▶ _Work order_: Say how many lines in the following data hold the word "frac". Write nothing but that number.

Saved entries
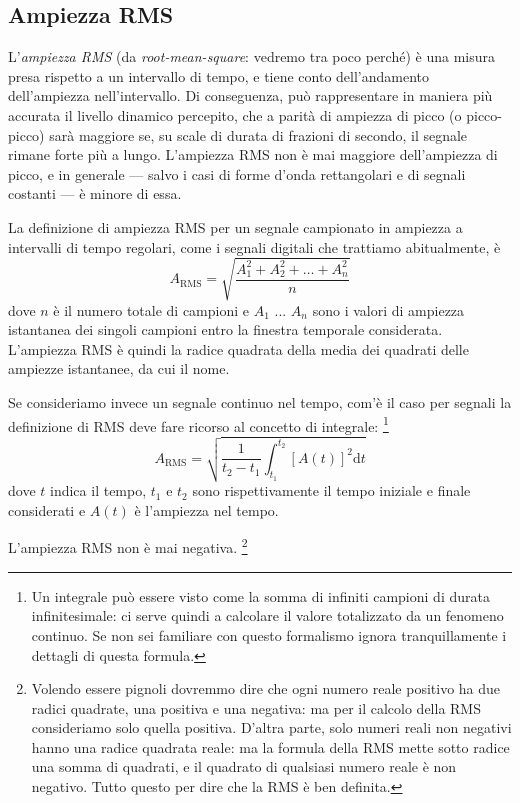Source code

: \subsection{Ampiezza RMS}

L'\emph{ampiezza RMS} (da \emph{root-mean-square}: vedremo tra poco perché) è una misura presa rispetto a un intervallo di tempo, e tiene conto dell'andamento dell'ampiezza nell'intervallo. Di conseguenza, può rappresentare in maniera più accurata il livello dinamico percepito, che a parità di ampiezza di picco (o picco-picco) sarà maggiore se, su scale di durata di frazioni di secondo, il segnale rimane forte più a lungo. L'ampiezza RMS non è mai maggiore dell'ampiezza di picco, e in generale --- salvo i casi di forme d'onda rettangolari e di segnali costanti --- è minore di essa.

La definizione di ampiezza RMS per un segnale campionato in ampiezza a intervalli di tempo regolari, come i segnali digitali che trattiamo abitualmente, è
\begin{equation}\label{eq:rms}
A_{\text{RMS}} = \sqrt{\frac{A_1^2+A_2^2+\ldots+A_n^2}{n}}
\end{equation}
dove $n$ è il numero totale di campioni e $A_1$ ... $A_n$ sono i valori di ampiezza istantanea dei singoli campioni entro la finestra temporale considerata. L'ampiezza RMS è quindi la radice quadrata della media dei quadrati delle ampiezze istantanee, da cui il nome. 

Se consideriamo invece un segnale continuo nel tempo, com'è il caso per segnali 
la definizione di RMS deve fare ricorso al concetto di integrale:%
\footnote{Un integrale può essere visto come la somma di infiniti campioni di durata infinitesimale: ci serve quindi a calcolare il valore totalizzato da un fenomeno continuo. Se non sei familiare con questo formalismo ignora tranquillamente i dettagli di questa formula.}
\begin{equation*}
A_{\textrm{RMS}} = \sqrt{\frac{1}{t_2-t_1}\int_{t_1}^{t_2}[A(t)]^2\textrm{d}t}
\end{equation*}
dove $t$ indica il tempo, $t_1$ e $t_2$ sono rispettivamente il tempo iniziale e finale considerati e $A(t)$ è l'ampiezza nel tempo.

L'ampiezza RMS non è mai negativa.%
\footnote{Volendo essere pignoli dovremmo dire che ogni numero reale positivo ha due radici quadrate, una positiva e una negativa: ma per il calcolo della RMS consideriamo solo quella positiva. D'altra parte, solo numeri reali non negativi hanno una radice quadrata reale: ma la formula della RMS mette sotto radice una somma di quadrati, e il quadrato di qualsiasi numero reale è non negativo. Tutto questo per dire che la RMS è ben definita.}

▶ _Answer section_: 2